> **Task to complete**:
The answer must consist of every line in the data that contains "configuration".

> **Data listing**:
------------------------------------------------

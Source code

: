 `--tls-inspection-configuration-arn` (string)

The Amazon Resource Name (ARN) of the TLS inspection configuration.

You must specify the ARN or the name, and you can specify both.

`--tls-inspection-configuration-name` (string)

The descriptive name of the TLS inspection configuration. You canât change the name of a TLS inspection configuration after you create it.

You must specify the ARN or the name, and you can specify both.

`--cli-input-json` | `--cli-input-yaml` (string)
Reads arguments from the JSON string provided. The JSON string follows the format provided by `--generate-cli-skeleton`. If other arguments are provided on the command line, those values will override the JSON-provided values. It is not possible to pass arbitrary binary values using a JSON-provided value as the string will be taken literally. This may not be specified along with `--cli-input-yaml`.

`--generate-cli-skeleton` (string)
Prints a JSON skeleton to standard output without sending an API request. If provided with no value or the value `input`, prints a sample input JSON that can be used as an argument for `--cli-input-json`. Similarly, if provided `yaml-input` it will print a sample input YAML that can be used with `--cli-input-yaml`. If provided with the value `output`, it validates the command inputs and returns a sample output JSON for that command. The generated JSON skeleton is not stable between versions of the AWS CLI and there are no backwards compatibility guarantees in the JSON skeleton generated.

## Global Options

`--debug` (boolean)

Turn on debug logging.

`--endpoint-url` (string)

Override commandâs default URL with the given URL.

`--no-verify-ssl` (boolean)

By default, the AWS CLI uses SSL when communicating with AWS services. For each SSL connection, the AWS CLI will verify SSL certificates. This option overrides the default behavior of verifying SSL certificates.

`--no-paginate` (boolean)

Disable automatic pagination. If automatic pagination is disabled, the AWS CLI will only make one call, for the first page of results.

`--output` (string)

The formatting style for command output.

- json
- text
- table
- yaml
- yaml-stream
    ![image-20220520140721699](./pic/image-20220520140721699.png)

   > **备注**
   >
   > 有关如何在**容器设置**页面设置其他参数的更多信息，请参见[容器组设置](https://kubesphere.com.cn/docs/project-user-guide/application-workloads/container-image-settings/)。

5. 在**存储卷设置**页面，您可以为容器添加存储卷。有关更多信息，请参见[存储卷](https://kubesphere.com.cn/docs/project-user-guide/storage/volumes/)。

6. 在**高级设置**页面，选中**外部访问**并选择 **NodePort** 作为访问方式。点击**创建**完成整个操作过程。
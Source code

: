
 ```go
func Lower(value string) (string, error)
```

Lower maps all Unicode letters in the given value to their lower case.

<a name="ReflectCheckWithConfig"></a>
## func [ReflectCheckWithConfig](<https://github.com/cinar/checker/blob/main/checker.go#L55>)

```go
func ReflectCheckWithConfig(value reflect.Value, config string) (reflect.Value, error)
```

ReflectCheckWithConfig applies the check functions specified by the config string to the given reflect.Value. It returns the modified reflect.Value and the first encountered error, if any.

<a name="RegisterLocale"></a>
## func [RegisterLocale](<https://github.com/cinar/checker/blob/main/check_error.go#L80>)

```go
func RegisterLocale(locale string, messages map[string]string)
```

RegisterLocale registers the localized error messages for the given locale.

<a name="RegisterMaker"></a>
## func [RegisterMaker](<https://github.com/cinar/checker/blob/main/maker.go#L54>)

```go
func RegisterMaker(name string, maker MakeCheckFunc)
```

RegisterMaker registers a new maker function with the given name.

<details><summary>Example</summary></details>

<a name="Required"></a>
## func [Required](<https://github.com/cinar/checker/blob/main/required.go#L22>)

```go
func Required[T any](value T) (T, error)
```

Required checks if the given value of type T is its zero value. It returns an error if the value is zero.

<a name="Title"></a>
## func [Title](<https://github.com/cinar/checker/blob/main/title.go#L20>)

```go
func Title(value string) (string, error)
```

------------------------------------------------

> **Exercise solution**:
: `--tls-inspection-configuration-arn` (string)
The Amazon Resource Name (ARN) of the TLS inspection configuration.
`--tls-inspection-configuration-name` (string)
The descriptive name of the TLS inspection configuration. You canât change the name of a TLS inspection configuration after you create it.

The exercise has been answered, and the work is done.